Major hurdles faced by Islamic finance houses are the absence of a necessary legal framework and the lack of adequate infrastructure in the banking and investment fields. [6]

The modern banking system is based on the concept that money should be treated like any other factor of production and must earn some return over a period of time. It is argued that the establishment of large-scale enterprises, and hence material progress, is not possible unless there is an agency that can mobilise financial resources from the public by paying them some interest, while lending these resources to entrepreneurs. By charging these entrepreneurs a higher interest, these agancies were able to utilise the difference (called a spread) to meet their expenses and to make some profit for the owners of the agency (i.e. share-holders). Banks were established to fulfil this need and from the beginning were only authorised to perform this function. They were legally prohibited from entering into trade or industry. When the Government of Pakistan decided to introduce an interest-free banking system, this prohibition was removed. After a lot of in-house the banks were told in June 1984 that they were allowed to deal in only 1 to 12 means of financing (only two were classified as "Financing by Lending").

These two permitted lending without interest by charging the actual expense incurred by the banks to meet their cost of operation and Qarde Hasana. All the rest were either trade-related or investment-type models. These included the purchase of goods by banks and their sale to clients at an appropriate mark-up price on a deferred payment basis, in case of default there being no further mark-up. This sale of goods on mark-up is known as Murabiha. Other types of financing were hire-purchase, leasing, Musharika or profit- and-loss-sharing, equity participation and purchase of shares, etc.

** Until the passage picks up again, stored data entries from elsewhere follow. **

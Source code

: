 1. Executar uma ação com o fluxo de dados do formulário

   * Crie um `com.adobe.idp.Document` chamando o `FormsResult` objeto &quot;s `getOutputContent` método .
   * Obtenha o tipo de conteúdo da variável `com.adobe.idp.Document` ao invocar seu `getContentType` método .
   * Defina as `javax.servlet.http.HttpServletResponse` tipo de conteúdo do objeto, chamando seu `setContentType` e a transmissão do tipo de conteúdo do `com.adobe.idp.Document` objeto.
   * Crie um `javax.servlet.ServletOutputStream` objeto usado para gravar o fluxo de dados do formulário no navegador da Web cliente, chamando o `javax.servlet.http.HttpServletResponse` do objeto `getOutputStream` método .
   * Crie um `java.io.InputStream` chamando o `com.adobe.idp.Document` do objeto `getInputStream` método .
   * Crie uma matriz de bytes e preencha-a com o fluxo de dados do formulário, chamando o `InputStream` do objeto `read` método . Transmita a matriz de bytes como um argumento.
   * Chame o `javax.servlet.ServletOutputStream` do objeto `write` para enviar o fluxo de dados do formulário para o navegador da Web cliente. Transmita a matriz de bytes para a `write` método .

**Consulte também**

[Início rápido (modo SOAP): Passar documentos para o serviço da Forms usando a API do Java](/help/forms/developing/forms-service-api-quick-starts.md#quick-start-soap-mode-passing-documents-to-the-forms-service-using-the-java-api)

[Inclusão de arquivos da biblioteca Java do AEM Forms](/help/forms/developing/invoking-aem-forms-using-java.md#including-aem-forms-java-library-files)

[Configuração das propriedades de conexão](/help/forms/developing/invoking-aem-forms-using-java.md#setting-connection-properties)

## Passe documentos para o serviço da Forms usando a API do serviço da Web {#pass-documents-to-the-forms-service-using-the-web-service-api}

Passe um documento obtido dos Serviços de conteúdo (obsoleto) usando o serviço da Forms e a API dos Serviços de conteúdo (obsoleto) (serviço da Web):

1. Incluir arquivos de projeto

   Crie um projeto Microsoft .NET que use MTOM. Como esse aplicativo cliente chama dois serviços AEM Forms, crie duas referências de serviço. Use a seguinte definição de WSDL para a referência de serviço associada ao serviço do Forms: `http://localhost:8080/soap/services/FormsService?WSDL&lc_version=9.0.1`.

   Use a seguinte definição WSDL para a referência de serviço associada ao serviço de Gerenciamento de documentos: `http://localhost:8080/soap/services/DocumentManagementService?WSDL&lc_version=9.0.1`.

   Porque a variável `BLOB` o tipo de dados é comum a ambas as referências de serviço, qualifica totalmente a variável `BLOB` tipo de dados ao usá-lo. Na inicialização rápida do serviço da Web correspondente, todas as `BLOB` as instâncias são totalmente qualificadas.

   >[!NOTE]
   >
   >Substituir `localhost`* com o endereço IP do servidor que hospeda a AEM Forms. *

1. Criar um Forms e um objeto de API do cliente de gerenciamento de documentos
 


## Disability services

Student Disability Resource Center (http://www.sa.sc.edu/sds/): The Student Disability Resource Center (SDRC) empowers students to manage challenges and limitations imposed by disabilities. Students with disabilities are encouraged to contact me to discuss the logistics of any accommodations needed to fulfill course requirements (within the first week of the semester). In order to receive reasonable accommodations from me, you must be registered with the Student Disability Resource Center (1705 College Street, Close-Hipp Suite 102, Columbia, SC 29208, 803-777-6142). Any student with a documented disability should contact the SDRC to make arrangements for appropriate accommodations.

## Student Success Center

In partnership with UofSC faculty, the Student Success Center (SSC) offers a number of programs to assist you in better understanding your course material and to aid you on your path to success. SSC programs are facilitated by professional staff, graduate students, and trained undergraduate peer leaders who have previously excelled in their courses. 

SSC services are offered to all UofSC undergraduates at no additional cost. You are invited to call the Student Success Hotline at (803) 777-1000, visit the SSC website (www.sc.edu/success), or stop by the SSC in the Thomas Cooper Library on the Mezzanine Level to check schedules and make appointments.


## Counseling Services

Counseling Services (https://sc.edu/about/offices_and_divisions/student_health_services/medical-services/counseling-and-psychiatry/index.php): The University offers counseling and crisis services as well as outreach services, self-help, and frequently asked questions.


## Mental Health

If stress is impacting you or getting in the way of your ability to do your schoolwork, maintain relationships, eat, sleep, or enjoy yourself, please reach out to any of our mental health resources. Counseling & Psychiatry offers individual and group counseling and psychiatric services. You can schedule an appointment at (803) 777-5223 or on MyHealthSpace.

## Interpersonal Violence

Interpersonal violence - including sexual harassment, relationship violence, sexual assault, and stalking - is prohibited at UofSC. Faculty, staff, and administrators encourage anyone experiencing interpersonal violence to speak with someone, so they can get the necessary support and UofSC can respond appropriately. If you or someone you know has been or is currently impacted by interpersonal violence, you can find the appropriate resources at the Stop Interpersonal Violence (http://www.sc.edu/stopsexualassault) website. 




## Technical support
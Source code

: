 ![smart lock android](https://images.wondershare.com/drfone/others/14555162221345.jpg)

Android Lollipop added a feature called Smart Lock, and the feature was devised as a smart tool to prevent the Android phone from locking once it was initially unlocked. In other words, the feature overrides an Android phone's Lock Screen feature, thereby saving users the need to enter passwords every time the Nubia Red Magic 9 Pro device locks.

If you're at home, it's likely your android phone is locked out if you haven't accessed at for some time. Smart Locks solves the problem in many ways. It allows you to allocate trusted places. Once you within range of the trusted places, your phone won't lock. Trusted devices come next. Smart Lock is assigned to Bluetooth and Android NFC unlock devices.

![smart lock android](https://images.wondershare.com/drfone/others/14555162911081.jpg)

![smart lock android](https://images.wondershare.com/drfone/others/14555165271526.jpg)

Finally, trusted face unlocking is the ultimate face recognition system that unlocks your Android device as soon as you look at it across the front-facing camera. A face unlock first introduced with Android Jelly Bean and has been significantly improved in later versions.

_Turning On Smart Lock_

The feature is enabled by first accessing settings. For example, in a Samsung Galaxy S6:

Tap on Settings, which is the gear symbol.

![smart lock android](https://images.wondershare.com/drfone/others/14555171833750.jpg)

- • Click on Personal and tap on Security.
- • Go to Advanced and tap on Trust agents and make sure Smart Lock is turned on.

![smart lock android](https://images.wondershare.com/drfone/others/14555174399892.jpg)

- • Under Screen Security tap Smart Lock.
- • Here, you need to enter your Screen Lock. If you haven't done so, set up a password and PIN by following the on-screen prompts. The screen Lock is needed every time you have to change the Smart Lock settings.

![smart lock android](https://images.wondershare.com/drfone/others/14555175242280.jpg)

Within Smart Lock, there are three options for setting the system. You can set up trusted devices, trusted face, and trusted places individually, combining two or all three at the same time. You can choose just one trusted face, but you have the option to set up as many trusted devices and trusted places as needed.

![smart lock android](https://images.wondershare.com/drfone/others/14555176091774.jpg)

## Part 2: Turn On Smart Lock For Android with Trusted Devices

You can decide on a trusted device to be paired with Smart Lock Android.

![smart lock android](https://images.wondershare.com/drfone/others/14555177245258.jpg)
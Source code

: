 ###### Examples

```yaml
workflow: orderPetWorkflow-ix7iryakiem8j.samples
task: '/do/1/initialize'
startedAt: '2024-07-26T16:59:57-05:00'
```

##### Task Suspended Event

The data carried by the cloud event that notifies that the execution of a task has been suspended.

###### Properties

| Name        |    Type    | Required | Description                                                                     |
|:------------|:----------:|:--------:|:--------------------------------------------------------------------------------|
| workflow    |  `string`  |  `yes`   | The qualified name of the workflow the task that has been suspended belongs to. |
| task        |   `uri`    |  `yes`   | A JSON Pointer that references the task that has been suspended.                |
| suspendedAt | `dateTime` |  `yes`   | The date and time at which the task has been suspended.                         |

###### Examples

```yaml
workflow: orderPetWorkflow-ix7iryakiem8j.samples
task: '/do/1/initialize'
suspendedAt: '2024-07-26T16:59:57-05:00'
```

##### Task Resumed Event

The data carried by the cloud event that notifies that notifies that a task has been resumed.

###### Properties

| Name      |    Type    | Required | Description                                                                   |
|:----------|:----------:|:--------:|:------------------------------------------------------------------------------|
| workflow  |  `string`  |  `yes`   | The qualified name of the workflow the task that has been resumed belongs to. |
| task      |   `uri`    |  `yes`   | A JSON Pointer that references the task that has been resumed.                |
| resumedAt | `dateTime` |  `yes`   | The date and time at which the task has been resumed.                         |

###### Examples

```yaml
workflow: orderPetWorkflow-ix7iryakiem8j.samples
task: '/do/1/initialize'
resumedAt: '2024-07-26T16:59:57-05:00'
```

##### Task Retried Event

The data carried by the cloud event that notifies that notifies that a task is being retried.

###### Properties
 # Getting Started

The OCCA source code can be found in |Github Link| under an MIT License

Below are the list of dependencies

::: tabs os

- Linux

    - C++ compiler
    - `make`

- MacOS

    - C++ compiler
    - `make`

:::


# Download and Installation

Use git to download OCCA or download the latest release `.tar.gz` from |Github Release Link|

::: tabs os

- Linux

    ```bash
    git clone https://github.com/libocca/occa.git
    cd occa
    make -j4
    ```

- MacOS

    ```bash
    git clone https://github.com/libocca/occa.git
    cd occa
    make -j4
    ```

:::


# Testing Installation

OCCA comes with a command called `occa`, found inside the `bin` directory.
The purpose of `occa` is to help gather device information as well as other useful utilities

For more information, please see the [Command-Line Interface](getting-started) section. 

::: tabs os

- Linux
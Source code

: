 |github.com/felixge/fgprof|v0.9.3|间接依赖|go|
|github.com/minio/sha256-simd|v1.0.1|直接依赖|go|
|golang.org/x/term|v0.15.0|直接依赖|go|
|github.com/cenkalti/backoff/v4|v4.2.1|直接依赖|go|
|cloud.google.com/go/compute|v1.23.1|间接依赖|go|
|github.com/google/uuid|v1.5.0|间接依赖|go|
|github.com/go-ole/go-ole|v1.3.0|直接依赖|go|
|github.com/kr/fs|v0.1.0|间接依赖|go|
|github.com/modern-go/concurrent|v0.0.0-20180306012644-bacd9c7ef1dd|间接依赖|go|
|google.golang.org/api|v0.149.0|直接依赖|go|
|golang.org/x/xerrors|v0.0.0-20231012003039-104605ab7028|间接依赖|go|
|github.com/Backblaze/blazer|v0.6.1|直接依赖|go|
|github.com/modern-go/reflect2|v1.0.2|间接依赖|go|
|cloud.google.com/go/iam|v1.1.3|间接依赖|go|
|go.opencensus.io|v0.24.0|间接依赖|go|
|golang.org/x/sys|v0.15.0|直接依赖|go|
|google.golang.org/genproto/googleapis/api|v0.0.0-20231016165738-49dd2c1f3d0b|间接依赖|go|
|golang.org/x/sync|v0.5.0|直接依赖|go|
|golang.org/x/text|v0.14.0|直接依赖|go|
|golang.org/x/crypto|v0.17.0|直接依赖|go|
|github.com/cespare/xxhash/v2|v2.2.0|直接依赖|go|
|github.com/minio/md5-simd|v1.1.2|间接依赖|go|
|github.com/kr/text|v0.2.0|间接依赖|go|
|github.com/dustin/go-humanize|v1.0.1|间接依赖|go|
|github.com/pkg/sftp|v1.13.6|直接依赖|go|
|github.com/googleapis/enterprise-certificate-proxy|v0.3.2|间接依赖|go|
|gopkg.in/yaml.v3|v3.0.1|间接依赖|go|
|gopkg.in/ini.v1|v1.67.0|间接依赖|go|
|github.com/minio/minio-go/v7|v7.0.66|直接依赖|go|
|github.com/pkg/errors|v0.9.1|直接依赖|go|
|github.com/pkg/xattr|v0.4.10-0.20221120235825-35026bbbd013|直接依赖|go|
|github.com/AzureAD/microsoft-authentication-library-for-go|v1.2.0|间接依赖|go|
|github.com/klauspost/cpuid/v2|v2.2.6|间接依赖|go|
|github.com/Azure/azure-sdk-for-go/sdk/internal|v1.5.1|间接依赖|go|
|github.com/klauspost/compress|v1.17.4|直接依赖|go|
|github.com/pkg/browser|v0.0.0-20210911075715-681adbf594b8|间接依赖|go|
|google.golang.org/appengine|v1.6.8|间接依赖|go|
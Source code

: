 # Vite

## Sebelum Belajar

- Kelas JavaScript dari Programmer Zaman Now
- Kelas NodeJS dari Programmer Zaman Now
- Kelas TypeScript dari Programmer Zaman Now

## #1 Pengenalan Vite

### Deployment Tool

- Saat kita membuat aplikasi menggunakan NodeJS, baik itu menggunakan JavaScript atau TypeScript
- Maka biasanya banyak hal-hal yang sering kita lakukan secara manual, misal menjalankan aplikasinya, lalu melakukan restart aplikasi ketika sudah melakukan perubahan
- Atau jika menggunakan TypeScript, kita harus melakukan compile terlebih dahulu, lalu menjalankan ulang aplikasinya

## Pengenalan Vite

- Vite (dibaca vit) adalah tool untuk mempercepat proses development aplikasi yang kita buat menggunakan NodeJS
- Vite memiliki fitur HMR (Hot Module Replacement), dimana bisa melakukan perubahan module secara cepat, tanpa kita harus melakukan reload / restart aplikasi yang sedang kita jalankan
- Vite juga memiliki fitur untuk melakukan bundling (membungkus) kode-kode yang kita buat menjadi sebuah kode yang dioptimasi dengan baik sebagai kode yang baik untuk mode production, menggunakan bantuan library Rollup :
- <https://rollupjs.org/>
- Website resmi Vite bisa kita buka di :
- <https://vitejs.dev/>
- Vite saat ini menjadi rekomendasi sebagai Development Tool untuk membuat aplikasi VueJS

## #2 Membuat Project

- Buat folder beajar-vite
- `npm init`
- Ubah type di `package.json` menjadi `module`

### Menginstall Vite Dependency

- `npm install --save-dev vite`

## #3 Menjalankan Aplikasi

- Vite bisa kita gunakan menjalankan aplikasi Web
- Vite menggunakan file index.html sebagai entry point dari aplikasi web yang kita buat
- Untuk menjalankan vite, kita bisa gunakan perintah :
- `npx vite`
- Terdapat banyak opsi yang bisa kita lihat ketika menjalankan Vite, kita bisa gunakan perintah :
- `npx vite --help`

Since Murabiha was the type nearest to lending and since it did not requre any expertise in buying and selling commodities, bankers limited most of their financing to this type. In order to eliminate the risk of prospective buyers refusing to accept goods purchased by the banks by reason of not being strictly in accordance with the specifications, banks were allowed to appoint the prospective buyer as their agent for the purchase of the goods and later for the sale of the goods to the buyer's firm. Furthermore, to give as much leeway to the banks, as safeguards of public money, as possible, the Ulama did not fixe a waiting period between the two stages of buying and selling.

The banks did not assume the role of trader and Morabiha degenerated into lending on mark-up. The banks rarely hired persons who knew even the basics of trading, nor did they train their existing staff to learn the art. They did not even bother to find out whether their agents had actually purchased the goods or not. The inability, or reluctance of banks and financial institutions to change over their operations from lending to trading has been a serious impediment to the Islamisation of the economy.

The blame does not entirely fall on the bankers. Depositors have become so accustomed to their money remaining safe and yet earning profit that if a bank had really ventured to trade and incurred a slight loss, then the depositors would have immediately demanded their money back causing the bank to go bankrupt. In the existing state of morality this was more likely to happen. It actually did happen to a few investment companies that had started with good intention, but could not go on giving away handsome profits to their depositors.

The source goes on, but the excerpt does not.